Telugu is an Indian language spoken by over 50 million people in the country. The language is rich in literature and has been studied by native and foreign linguists significantly, yet it has not benefited significantly from the recent advances in computational approaches for linguistic or statistical processing of natural language texts. Andhra Pradesh state, where Telugu is spoken, shares borders with 5 different states which speak Tamil, Kannada, Marathi, Hindi and Oriya. Thus, in regions along the borders with these states, the dialect of Telugu is different, although the script and formal (written) language are the same. It has recorded origins around 7th century AD and became a literary language around 11th century AD.

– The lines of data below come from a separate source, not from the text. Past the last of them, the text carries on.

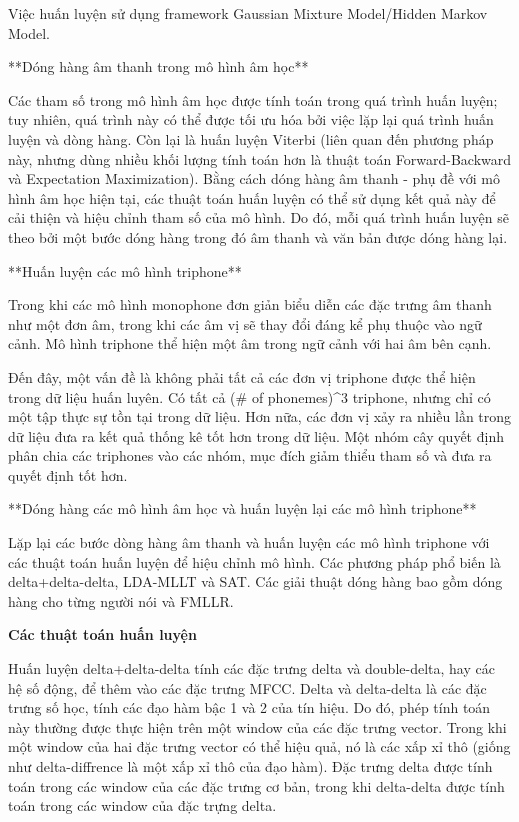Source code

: Việc huấn luyện sử dụng framework Gaussian Mixture Model/Hidden Markov Model.

**Dóng hàng âm thanh trong mô hình âm học**

Các tham số trong mô hình âm học được tính toán trong quá trình huấn luyện; tuy nhiên, quá trình này có thể được tối ưu hóa bởi việc lặp lại quá trình huấn luyện và dòng hàng. Còn lại là huấn luyện Viterbi (liên quan đến phương pháp này, nhưng dùng nhiều khối lượng tính toán hơn là thuật toán Forward-Backward và Expectation Maximization). Bằng cách dóng hàng âm thanh - phụ đề với mô hình âm học hiện tại, các thuật toán huấn luyện có thể sử dụng kết quả này để cải thiện và hiệu chỉnh tham số của mô hình. Do đó, mỗi quá trình huấn luyện sẽ theo bởi một bước dóng hàng trong đó âm thanh và văn bản được dóng hàng lại.

**Huấn luyện các mô hình triphone**

Trong khi các mô hình monophone đơn giản biểu diễn các đặc trưng âm thanh như một đơn âm, trong khi các âm vị sẽ thay đổi đáng kể phụ thuộc vào ngữ cảnh. Mô hình triphone thể hiện một âm trong ngữ cảnh với hai âm bên cạnh.

Đến đây, một vấn đề là không phải tất cả các đơn vị triphone được thể hiện trong dữ liệu huấn luyên. Có tất cả (# of phonemes)^3 triphone, nhưng chỉ có một tập thực sự tồn tại trong dữ liệu. Hơn nữa, các đơn vị xảy ra nhiều lần trong dữ liệu đưa ra kết quả thống kê tốt hơn trong dữ liệu. Một nhóm cây quyết định phân chia các triphones vào các nhóm, mục đích giảm thiểu tham số và đưa ra quyết định tốt hơn.

**Dóng hàng các mô hình âm học và huấn luyện lại các mô hình triphone**

Lặp lại các bước dòng hàng âm thanh và huấn luyện các mô hình triphone với các thuật toán huấn luyện để hiệu chỉnh mô hình. Các phương pháp phổ biến là delta+delta-delta, LDA-MLLT và SAT. Các giải thuật dóng hàng bao gồm dóng hàng cho từng người nói và FMLLR.

\textbf{Các thuật toán huấn luyện}

Huấn luyện delta+delta-delta tính các đặc trưng delta và double-delta, hay các hệ số động, để thêm vào các đặc trưng MFCC. Delta và delta-delta là các đặc trưng số học, tính các đạo hàm bậc 1 và 2 của tín hiệu. Do đó, phép tính toán này thường được thực hiện trên một window của các đặc trưng vector. Trong khi một window của hai đặc trưng vector có thể hiệu quả, nó là các xấp xỉ thô (giống như delta-diffrence là một xấp xỉ thô của đạo hàm). Đặc trưng delta được tính toán trong các window của các đặc trưng cơ bản, trong khi delta-delta được tính toán trong các window của đặc trựng delta.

However with the recent progress in standardization of machine representation of text, applications like machine translation and information retrieval are beginning to surface. Multilingual applications such as machine translation, multilingual book reader with transliteration and translation capabilities, and Indian language search engine have all been built over the transliteration tools and Indian language data generated by DLI (Digital Library of India).

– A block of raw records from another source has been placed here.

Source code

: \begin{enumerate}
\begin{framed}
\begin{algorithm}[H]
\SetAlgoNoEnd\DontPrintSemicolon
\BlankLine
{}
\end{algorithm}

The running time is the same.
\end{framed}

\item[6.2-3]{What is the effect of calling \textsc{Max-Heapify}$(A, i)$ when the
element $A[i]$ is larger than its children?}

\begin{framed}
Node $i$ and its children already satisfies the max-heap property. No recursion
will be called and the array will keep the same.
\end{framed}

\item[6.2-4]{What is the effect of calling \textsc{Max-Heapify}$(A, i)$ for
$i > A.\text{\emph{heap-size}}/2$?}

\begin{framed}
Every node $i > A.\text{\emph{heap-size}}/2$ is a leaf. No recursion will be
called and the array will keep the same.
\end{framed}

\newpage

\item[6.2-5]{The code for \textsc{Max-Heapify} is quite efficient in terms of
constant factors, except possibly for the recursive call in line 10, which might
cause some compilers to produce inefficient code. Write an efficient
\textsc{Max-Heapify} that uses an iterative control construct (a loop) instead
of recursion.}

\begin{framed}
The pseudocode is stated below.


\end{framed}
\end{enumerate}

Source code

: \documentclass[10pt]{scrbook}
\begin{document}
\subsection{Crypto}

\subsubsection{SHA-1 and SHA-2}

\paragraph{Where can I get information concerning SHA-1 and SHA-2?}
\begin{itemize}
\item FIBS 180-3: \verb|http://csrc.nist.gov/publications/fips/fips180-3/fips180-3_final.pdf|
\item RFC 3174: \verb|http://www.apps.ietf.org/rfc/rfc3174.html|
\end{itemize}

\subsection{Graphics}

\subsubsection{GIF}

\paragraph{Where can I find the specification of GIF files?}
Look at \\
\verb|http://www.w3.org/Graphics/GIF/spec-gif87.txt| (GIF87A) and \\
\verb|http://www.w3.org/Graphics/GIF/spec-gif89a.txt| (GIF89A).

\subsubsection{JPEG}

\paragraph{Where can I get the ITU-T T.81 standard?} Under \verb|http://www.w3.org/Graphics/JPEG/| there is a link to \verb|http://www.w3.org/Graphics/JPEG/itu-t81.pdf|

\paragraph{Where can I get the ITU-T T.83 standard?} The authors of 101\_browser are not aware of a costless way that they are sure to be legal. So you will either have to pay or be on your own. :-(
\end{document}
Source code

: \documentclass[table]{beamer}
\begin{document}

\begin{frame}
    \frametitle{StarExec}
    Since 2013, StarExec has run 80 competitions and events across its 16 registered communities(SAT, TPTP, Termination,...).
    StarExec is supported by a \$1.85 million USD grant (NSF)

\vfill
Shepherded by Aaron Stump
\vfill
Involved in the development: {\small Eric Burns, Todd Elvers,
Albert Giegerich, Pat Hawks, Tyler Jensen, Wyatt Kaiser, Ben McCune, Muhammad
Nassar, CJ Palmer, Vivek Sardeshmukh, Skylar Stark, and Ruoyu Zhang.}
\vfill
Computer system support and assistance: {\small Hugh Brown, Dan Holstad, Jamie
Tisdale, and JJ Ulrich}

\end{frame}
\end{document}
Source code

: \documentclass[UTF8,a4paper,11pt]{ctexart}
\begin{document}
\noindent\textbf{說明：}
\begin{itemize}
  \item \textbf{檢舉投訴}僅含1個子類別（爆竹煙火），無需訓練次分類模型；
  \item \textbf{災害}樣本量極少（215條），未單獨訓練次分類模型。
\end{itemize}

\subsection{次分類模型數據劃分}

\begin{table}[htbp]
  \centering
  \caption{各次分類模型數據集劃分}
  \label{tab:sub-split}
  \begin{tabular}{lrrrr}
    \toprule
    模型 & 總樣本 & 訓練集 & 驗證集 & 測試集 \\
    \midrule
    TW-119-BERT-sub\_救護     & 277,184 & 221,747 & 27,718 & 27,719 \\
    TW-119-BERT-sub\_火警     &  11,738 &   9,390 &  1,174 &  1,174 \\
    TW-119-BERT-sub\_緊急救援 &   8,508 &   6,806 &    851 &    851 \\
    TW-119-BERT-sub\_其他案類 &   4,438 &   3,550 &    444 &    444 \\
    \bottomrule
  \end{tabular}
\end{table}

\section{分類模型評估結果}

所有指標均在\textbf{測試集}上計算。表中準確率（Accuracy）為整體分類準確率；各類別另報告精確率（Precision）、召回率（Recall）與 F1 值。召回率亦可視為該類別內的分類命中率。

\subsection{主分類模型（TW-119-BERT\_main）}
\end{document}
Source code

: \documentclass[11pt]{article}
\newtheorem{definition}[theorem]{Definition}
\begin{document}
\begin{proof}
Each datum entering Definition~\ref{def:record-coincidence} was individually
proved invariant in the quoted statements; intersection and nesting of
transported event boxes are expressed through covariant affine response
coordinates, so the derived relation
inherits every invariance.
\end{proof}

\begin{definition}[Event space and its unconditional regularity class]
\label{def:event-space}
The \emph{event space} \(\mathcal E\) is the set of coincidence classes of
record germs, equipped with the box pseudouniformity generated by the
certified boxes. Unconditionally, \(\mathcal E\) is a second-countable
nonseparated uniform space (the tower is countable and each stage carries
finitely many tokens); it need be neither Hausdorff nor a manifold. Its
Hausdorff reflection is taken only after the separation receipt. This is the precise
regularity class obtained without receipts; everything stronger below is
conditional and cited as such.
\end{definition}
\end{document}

An integral part of many of the applications based on natural language processing is the morphological analyzer/generator. Although Telugu language has ancient origins, and is today spoken by such a large number of people, and is spoken in a State with significant advancements in the information technology, few advances have been made in computational linguistic processing or computational natural language processing in this language.

An information retrieval (IR) system, which manages text resources, processes words to extract and assign content descriptive index terms to documents or queries. As we use naturally spoken or written language, words are formulated with many morphological variants, even if they are referred to as a common concept. Therefore stemming has to be performed in order to allow words, which are formulated with morphological variants, to group up with each other, indicating a similar meaning. Most of the stemming algorithms reduce word forms to an approximation of a common morphological root, called "stem", so that a relevant document can be retrieved even if the morphology of their own words is different from the one of the words of a given query. It is interesting to note that a stemming algorithm is a special case of query expansion due to the fact that it provides the searchers a way to expand the set of query terms with their morphological variants.

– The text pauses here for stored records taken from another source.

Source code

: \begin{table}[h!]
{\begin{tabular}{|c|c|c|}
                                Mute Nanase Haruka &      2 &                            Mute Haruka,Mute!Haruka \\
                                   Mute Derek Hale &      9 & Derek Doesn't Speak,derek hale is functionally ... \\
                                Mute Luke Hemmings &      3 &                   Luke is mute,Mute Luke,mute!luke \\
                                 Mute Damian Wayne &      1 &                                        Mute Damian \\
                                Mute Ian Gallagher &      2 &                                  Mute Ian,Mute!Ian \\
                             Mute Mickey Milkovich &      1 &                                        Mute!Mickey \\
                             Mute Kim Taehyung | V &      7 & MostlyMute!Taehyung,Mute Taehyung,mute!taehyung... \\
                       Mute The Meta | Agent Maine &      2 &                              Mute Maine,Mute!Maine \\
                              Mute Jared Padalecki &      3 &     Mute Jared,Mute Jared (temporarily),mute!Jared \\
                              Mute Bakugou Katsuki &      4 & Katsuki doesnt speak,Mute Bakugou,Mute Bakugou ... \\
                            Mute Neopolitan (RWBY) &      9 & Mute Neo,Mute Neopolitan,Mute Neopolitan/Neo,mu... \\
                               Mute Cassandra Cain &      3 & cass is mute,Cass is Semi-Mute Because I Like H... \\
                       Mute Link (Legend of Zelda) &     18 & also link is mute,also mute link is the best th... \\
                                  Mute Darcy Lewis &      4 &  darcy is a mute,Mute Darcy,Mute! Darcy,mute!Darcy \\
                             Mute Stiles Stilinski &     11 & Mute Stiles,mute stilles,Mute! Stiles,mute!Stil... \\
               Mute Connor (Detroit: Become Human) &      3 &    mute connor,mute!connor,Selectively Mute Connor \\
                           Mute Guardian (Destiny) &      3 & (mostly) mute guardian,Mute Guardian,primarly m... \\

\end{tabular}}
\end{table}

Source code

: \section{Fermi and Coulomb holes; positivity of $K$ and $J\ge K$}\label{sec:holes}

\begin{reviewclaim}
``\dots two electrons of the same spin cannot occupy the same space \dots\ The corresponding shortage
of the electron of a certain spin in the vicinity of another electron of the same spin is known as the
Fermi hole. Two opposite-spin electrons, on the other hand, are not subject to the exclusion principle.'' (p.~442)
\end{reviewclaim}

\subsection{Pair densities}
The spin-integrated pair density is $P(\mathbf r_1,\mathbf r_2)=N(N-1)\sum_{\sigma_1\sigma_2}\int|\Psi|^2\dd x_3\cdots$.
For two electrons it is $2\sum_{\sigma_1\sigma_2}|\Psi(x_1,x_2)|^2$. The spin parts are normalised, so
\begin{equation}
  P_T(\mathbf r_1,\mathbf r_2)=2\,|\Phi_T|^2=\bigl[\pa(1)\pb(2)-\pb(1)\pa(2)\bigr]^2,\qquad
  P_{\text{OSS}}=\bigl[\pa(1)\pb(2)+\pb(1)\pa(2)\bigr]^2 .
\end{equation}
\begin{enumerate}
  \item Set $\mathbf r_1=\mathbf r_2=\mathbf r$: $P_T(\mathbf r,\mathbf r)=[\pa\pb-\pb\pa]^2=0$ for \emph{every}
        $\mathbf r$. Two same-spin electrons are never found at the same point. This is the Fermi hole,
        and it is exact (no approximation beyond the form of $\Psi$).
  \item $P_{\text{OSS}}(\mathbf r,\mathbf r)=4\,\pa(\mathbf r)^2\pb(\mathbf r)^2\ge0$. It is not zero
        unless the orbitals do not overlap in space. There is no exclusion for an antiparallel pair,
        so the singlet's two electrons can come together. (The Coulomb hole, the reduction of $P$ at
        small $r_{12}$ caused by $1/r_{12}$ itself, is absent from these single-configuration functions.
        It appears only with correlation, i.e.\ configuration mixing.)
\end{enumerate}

Speech recognition and speech synthesis also need a powerful stemmer to give stems and derivations. Stemmers can improve the retrieval effectiveness of information retrieval systems, however the designing and the implementation of stemmers requires a laborious amount of effort due to the fact that documents and queries are often written or spoken in several different languages. There is no standard Telugu stemmer is available thus the reason there is need to develop Telugu stemmer.


Strong (or aggressive) stemmers may reduce the size of the index for a given corpus drastically. However, stemming is afflicted with two kinds of errors: understemming and overstemming. Understemming is the case where words that should have been grouped into the same class are not so, and the performance is suboptimal. When too many unrelated words are merged together, then it is the case of overstemming. This leads to a reduction in precision during retrieval and an increase in the error rate for classification. One may also note that with increase in the strength of a stemmer, recall is increased, but either retrieval precision or classification accuracy (or both) is degraded. This may be concluded by observing that increase in stemming strength gradually leads to a reduced number of stem classes, and in an extreme case, all the words belong to a single stem class, which provides none of the information required for classification or retrieval.

Thus, the general objective in designing a stemmer is to ensure that classification accuracy and retrieval precision are maintained. In this paper, we describe the design of such a stemmer.

Our approach is partly in line with Goldsmith approach. It is based on split-all method. This method uses Boltzmann distribution. The work presented in this paper focuses on the development of an unsupervised Telugu stemmer will be used in retrieval task. This work is a part of our ongoing work on cross-lingual information retrieval (CLIR).


Consider corpus is taken. A heuristic is applied is called that take-all-splits heuristic, and which considers all cuts of a word of length l into stem+suffix w1,i + wi+1,l, where 1 ≤ i < l.

The function H(.) assigns a value to a split of word w of length l: w1,i +wi+1,l. H does not assign a proper distribution; we use it to assign a probability to the cut of w into w1,i+wi+1,l . Clearly the effect of this model is to encourage splits containing relatively long suffixes and stems.

H(w1,i + wi+1,l) = -(i log freq (stem = w1,i) + (l - i) log freq (suffix = wi+1,l))


Where n is number of splits.

For each word, best parse is considered, that is, which parse has the highest rating by virtue of the H-function. This process is iterated until no word changes its optimal parse, which empirically a typically less than five iterations on the entire lexicon. Initial split of all words into stem plus suffix are generated.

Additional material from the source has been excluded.